Les mécanismes sont mal compris et font intervenir : hyperestrogénie, hyperprolactinémie, alimentation glucidique anarchique, rétention sodée "rebond" à l’arrêt des diurétiques.

 

Notes

[1Lorsque les oedèmes évoluent depuis plusieurs mois ou années ils peuvent devenir durs et douloureux avec des lésions cutanées cyanotiques de stase.

[2A l’inverse des maladies rénales et cardiaques, une cirrhose non compliquée n’entraîne pas d’oedème pulmonaire. L’obstruction post-sinusoïdale dans cette affection entraîne une augmentation des pressions capillaires et veineuses sélectivement en-dessous de la veine hépatique et le volume sanguin est normal ou réduit dans la circulation cardiopulmonaire.
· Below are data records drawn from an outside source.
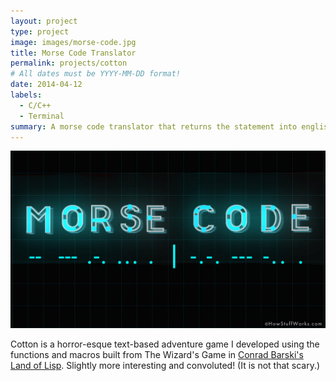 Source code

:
 ```yaml
---
layout: project
type: project
image: images/morse-code.jpg
title: Morse Code Translator
permalink: projects/cotton
# All dates must be YYYY-MM-DD format!
date: 2014-04-12
labels:
  - C/C++
  - Terminal 
summary: A morse code translator that returns the statement into english
---
```


<img class="ui medium image" src="../images/morse-code.jpg">


Cotton is a horror-esque text-based adventure game I developed using the functions and macros built from The Wizard's Game in [Conrad Barski's Land of Lisp](http://landoflisp.com/). Slightly more interesting and convoluted! (It is not that scary.)


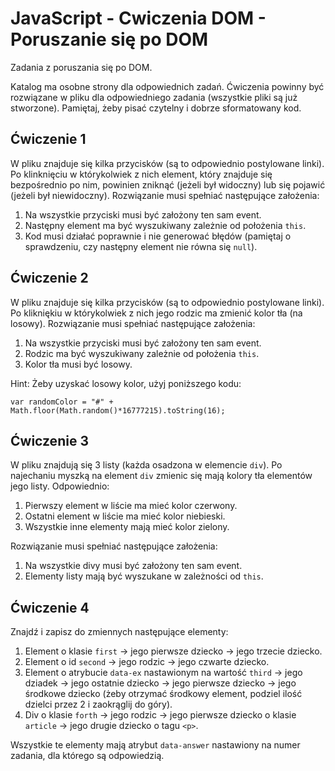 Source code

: # JavaScript - Cwiczenia DOM - Poruszanie się po DOM

Zadania z poruszania się po DOM.

Katalog ma osobne strony dla odpowiednich zadań. 
Ćwiczenia powinny być rozwiązane w pliku dla odpowiedniego zadania (wszystkie pliki są już stworzone). 
Pamiętaj, żeby pisać czytelny i dobrze sformatowany kod. 

## Ćwiczenie 1
W pliku znajduje się kilka przycisków (są to odpowiednio postylowane linki). Po klinknięciu w którykolwiek z nich element, który znajduje się bezpośrednio po nim, powinien zniknąć (jeżeli był widoczny) lub się pojawić (jeżeli był niewidoczny).
Rozwiązanie musi spełniać następujące założenia:
1. Na wszystkie przyciski musi być założony ten sam event.
2. Następny element ma być wyszukiwany zależnie od położenia ```this```.
3. Kod musi działać poprawnie i nie generować błędów (pamiętaj o sprawdzeniu, czy następny element nie równa się ```null```).

## Ćwiczenie 2 
W pliku znajduje się kilka przycisków (są to odpowiednio postylowane linki). Po klikniękiu w którykolwiek z nich jego rodzic ma zmienić kolor tła (na losowy).
Rozwiązanie musi spełniać następujące założenia:
1. Na wszystkie przyciski musi być założony ten sam event.
2. Rodzic ma być wyszukiwany zależnie od położenia ```this```.
3. Kolor tła musi być losowy.

Hint:
Żeby uzyskać losowy kolor, użyj poniższego kodu:
```
var randomColor = "#" + Math.floor(Math.random()*16777215).toString(16);
```

## Ćwiczenie 3
W pliku znajdują się 3 listy (każda osadzona w elemencie ```div```). Po najechaniu myszką na element ```div``` zmienic się mają kolory tła elementów jego listy. Odpowiednio:
1. Pierwszy element w liście ma mieć kolor czerwony.
2. Ostatni element w liście ma mieć kolor niebieski.
3. Wszystkie inne elementy mają mieć kolor zielony.

Rozwiązanie musi spełniać następujące założenia:
1. Na wszystkie divy musi być założony ten sam event.
2. Elementy listy mają być wyszukane w zależności od ```this```.

## Ćwiczenie 4
Znajdź i zapisz do zmiennych następujące elementy:
1. Element o klasie ```first``` -> jego pierwsze dziecko -> jego trzecie dziecko.
2. Element o id ```second``` -> jego rodzic -> jego czwarte dziecko.
3. Element o atrybucie ```data-ex``` nastawionym na wartość ```third``` -> jego dziadek -> jego ostatnie dziecko -> jego pierwsze dziecko -> jego środkowe dziecko (żeby otrzymać środkowy element, podziel ilość dzielci przez 2 i zaokrąglij do góry).
4. Div o klasie ```forth``` -> jego rodzic -> jego pierwsze dziecko o klasie ```article``` -> jego drugie dziecko o tagu ```<p>```.

Wszystkie te elementy mają atrybut ```data-answer``` nastawiony na numer zadania, dla którego są odpowiedzią.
L’oedème pulmonaire ne complique pas les oedèmes avec hypoalbuminémie. Le capillaire alvéolaire a une perméabilité augmentée à l’albumine et donc une pression oncotique interstitielle d’environ 18 mmHg. Ceci constitue un important facteur de protection contre la constitution d’un oedème alvéolaire en cas d’hypoalbuminémie car la pression oncotique interstitielle diminue rapidement parallèlement à la pression oncotique plasmatique et minimise le gradient de pression oncotique transcapillaire.

[3Chez certains patients avec une insuffisance cardiaque chronique du coeur droit, l’atteinte cardiaque peut entraîner à la fois une cirrhose liée à la congestion passive chronique du foie et une protéinurie hémodynamique qui dans certains cas rares peut aller jusqu’aux valeurs néphrotiques.